Recroquevillée dans un des nombreux placards de la maison, l'angoisse me tords l'estomac.
Ils arrivent.
Je plaque une main sur ma bouche pour ne pas qu'ils m'entendent respirer, et je ferme les yeux, espérant que tout cela ne soit qu'un cauchemars.
Ils arrivent.
Je perçois alors des bruits de bottes.
Ils arrivent.
Des coups à la porte, et les bottes, de nouveau, résonnant sur le carrelage comme des tambours de guerre.
Ils arrivent.
La lumière m'inonde alors.
Ils sont là.
Les deux Kholos se saisissent de moi et me tirent vers l'extérieur. Je rue, je mords, je frappe.
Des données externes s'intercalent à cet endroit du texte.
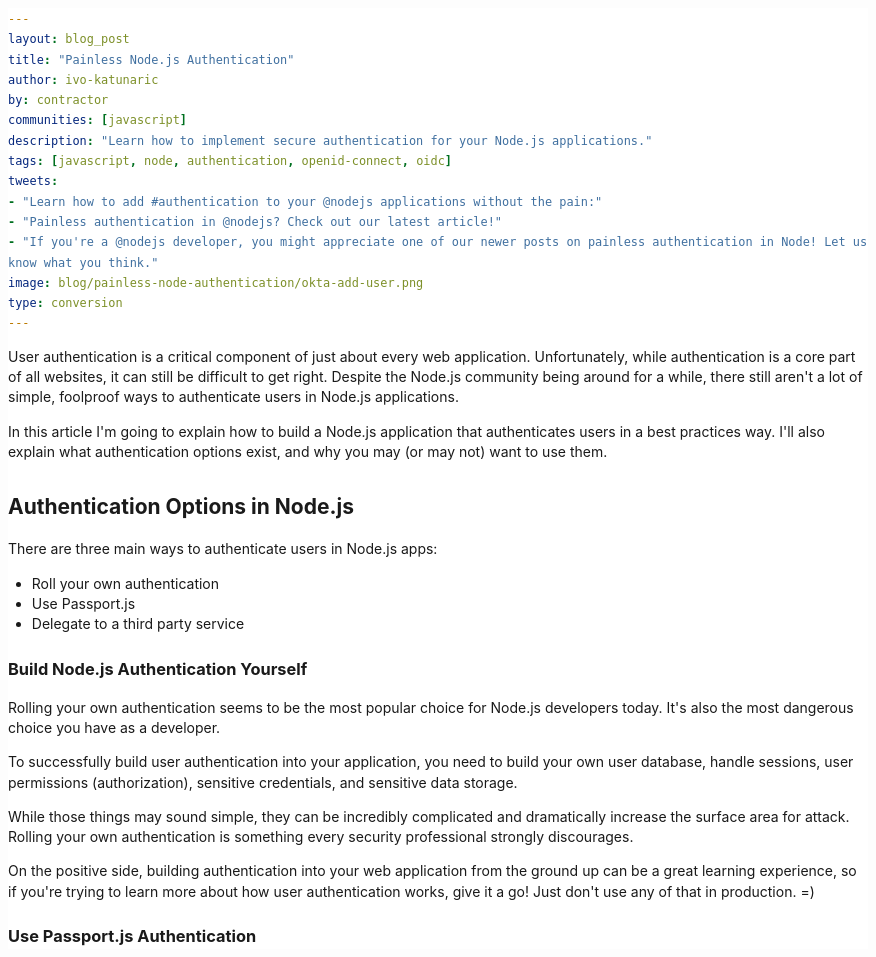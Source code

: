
 ```yaml
---
layout: blog_post
title: "Painless Node.js Authentication"
author: ivo-katunaric
by: contractor
communities: [javascript]
description: "Learn how to implement secure authentication for your Node.js applications."
tags: [javascript, node, authentication, openid-connect, oidc]
tweets:
- "Learn how to add #authentication to your @nodejs applications without the pain:"
- "Painless authentication in @nodejs? Check out our latest article!"
- "If you're a @nodejs developer, you might appreciate one of our newer posts on painless authentication in Node! Let us know what you think."
image: blog/painless-node-authentication/okta-add-user.png
type: conversion
---
```


User authentication is a critical component of just about every web application. Unfortunately, while authentication is a core part of all websites, it can still be difficult to get right. Despite the Node.js community being around for a while, there still aren't a lot of simple, foolproof ways to authenticate users in Node.js applications.

In this article I'm going to explain how to build a Node.js application that authenticates users in a best practices way. I'll also explain what authentication options exist, and why you may (or may not) want to use them.

## Authentication Options in Node.js

There are three main ways to authenticate users in Node.js apps:

- Roll your own authentication
- Use Passport.js
- Delegate to a third party service

### Build Node.js Authentication Yourself

Rolling your own authentication seems to be the most popular choice for Node.js developers today. It's also the most dangerous choice you have as a developer.

To successfully build user authentication into your application, you need to build your own user database, handle sessions, user permissions (authorization), sensitive credentials, and sensitive data storage.

While those things may sound simple, they can be incredibly complicated and dramatically increase the surface area for attack. Rolling your own authentication is something every security professional strongly discourages.

On the positive side, building authentication into your web application from the ground up can be a great learning experience, so if you're trying to learn more about how user authentication works, give it a go! Just don't use any of that in production. =)

### Use Passport.js Authentication
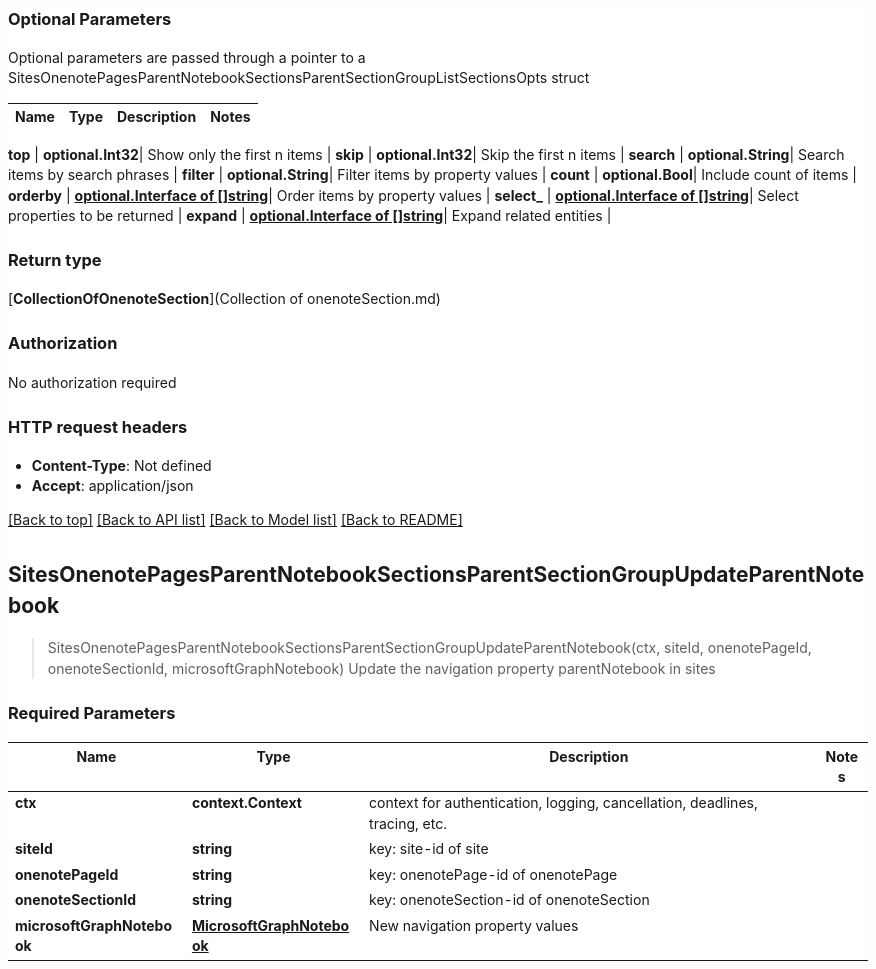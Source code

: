 ### Optional Parameters

Optional parameters are passed through a pointer to a SitesOnenotePagesParentNotebookSectionsParentSectionGroupListSectionsOpts struct


Name | Type | Description  | Notes
------------- | ------------- | ------------- | -------------



 **top** | **optional.Int32**| Show only the first n items | 
 **skip** | **optional.Int32**| Skip the first n items | 
 **search** | **optional.String**| Search items by search phrases | 
 **filter** | **optional.String**| Filter items by property values | 
 **count** | **optional.Bool**| Include count of items | 
 **orderby** | [**optional.Interface of []string**](string.md)| Order items by property values | 
 **select_** | [**optional.Interface of []string**](string.md)| Select properties to be returned | 
 **expand** | [**optional.Interface of []string**](string.md)| Expand related entities | 

### Return type

[**CollectionOfOnenoteSection**](Collection of onenoteSection.md)

### Authorization

No authorization required

### HTTP request headers

- **Content-Type**: Not defined
- **Accept**: application/json

[[Back to top]](#) [[Back to API list]](../README.md#documentation-for-api-endpoints)
[[Back to Model list]](../README.md#documentation-for-models)
[[Back to README]](../README.md)


## SitesOnenotePagesParentNotebookSectionsParentSectionGroupUpdateParentNotebook

> SitesOnenotePagesParentNotebookSectionsParentSectionGroupUpdateParentNotebook(ctx, siteId, onenotePageId, onenoteSectionId, microsoftGraphNotebook)
Update the navigation property parentNotebook in sites

### Required Parameters


Name | Type | Description  | Notes
------------- | ------------- | ------------- | -------------
**ctx** | **context.Context** | context for authentication, logging, cancellation, deadlines, tracing, etc.
**siteId** | **string**| key: site-id of site | 
**onenotePageId** | **string**| key: onenotePage-id of onenotePage | 
**onenoteSectionId** | **string**| key: onenoteSection-id of onenoteSection | 
**microsoftGraphNotebook** | [**MicrosoftGraphNotebook**](MicrosoftGraphNotebook.md)| New navigation property values | 
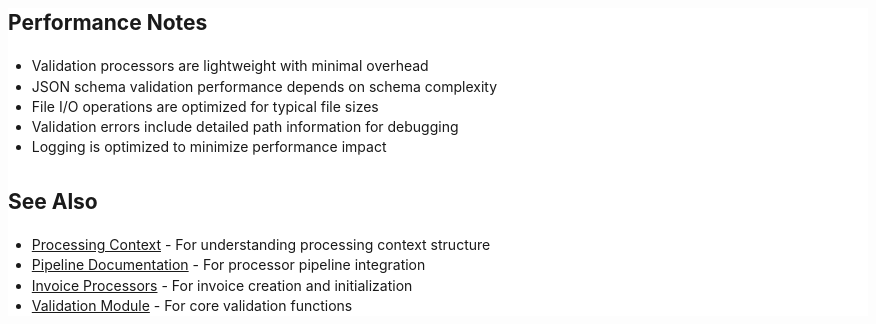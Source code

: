 ## Performance Notes

- Validation processors are lightweight with minimal overhead
- JSON schema validation performance depends on schema complexity
- File I/O operations are optimized for typical file sizes
- Validation errors include detailed path information for debugging
- Logging is optimized to minimize performance impact

## See Also

- [Processing Context](../context.md) - For understanding processing context structure
- [Pipeline Documentation](../pipeline.md) - For processor pipeline integration
- [Invoice Processors](invoice.md) - For invoice creation and initialization
- [Validation Module](../../validation.md) - For core validation functions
C'est peine perdue, je le sais, et pourtant... Et pourtant je tente, de toutes mes forces, de leur échapper. Je ne suis même plus consciente de ce que je fais. Je ne suis plus que pleurs, colère, désespoir. Je ne suis plus qu'une bête sauvage. Et alors qu'ils me jettent au fond d'une cage sordide, cette énergie animale, ce désespoir sauvage, me quittent, et alors je ne peux que pleurer, recroquevillée au fond de ma cage. Je ne suis plus qu'un animal effrayé.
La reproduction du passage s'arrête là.